- _DIRECTIONS_
Nothing after the line containing "- Platform support for Chrome hardware" belongs in the answer; write out exactly every line from the start of the material up to it, including it.
-- Opening Marker --
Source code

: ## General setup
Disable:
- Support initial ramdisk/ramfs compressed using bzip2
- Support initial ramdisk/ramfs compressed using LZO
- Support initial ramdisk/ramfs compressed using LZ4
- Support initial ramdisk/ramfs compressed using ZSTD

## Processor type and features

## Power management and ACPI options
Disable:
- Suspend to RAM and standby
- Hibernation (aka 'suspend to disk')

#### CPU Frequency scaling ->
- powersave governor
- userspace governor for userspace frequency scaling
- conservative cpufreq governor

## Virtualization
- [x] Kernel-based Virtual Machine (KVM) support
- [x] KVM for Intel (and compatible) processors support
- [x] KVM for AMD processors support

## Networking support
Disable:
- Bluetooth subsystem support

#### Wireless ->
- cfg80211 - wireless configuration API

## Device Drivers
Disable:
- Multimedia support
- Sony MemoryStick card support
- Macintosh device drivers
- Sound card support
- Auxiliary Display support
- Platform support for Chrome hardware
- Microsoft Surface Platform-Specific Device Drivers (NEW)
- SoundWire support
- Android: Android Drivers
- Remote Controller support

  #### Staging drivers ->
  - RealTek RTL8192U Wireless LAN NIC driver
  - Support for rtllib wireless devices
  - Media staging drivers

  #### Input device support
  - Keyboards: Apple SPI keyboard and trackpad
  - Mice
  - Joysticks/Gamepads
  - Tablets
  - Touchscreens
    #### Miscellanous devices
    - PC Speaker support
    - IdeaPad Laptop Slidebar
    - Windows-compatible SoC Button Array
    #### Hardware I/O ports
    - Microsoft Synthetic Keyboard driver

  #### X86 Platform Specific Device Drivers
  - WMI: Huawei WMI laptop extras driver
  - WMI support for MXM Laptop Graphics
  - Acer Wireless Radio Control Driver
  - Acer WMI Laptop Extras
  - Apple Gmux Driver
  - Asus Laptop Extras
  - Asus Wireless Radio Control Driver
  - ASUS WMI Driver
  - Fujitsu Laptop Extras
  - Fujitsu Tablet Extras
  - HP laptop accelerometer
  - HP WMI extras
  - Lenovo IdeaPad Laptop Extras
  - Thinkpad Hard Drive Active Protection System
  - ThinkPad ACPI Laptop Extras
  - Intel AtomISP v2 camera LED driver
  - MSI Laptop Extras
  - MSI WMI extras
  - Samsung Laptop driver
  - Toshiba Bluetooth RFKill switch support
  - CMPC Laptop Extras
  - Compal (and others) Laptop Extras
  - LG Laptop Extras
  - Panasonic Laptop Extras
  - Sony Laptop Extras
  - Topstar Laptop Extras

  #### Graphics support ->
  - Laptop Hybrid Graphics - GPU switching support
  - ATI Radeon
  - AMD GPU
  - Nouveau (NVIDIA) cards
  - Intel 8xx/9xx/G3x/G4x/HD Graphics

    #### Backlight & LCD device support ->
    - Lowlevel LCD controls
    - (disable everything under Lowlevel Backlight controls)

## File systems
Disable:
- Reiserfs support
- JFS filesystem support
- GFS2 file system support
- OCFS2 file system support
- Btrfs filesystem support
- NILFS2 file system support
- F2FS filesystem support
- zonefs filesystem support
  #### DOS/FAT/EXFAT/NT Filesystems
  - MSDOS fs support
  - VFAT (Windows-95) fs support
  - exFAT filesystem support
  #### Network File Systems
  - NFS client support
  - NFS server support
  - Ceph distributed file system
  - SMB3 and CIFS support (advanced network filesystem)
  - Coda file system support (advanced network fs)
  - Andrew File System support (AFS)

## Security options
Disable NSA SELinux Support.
-- Closing Marker --
- _FINISHED TASK_
Source code

: ## General setup
Disable:
- Support initial ramdisk/ramfs compressed using bzip2
- Support initial ramdisk/ramfs compressed using LZO
- Support initial ramdisk/ramfs compressed using LZ4
- Support initial ramdisk/ramfs compressed using ZSTD

## Processor type and features

## Power management and ACPI options
Disable:
- Suspend to RAM and standby
- Hibernation (aka 'suspend to disk')

#### CPU Frequency scaling ->
- powersave governor
- userspace governor for userspace frequency scaling
- conservative cpufreq governor

## Virtualization
- [x] Kernel-based Virtual Machine (KVM) support
- [x] KVM for Intel (and compatible) processors support
- [x] KVM for AMD processors support

## Networking support
Disable:
- Bluetooth subsystem support

#### Wireless ->
- cfg80211 - wireless configuration API

## Device Drivers
Disable:
- Multimedia support
- Sony MemoryStick card support
- Macintosh device drivers
- Sound card support
- Auxiliary Display support
- Platform support for Chrome hardware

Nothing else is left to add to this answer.